* _Problem_:
Out of the data below, copy every line with the string "hyperlink".

=== Begin Enclosure ===

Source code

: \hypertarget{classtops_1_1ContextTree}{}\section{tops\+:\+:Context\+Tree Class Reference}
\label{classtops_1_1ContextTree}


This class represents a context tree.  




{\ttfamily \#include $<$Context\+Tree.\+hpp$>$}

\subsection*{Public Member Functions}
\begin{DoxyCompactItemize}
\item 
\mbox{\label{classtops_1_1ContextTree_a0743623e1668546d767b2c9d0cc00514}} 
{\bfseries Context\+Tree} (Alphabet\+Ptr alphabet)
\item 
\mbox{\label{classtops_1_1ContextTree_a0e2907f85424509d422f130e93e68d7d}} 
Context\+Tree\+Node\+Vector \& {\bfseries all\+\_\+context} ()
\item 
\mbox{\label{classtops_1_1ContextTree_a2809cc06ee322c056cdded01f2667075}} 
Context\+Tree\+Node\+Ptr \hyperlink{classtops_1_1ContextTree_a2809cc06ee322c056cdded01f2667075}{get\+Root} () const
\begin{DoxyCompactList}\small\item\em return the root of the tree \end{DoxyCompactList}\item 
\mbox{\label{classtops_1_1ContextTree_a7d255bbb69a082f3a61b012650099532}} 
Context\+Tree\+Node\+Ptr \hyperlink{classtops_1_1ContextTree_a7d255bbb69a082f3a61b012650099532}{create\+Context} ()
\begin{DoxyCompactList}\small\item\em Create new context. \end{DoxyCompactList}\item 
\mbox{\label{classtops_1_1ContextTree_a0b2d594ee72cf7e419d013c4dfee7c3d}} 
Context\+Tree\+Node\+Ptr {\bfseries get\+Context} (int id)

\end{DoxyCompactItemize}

=== End Enclosure ===

* _Result of this task_:
Context\+Tree\+Node\+Ptr \hyperlink{classtops_1_1ContextTree_a2809cc06ee322c056cdded01f2667075}{get\+Root} () const
Context\+Tree\+Node\+Ptr \hyperlink{classtops_1_1ContextTree_a7d255bbb69a082f3a61b012650099532}{create\+Context} ()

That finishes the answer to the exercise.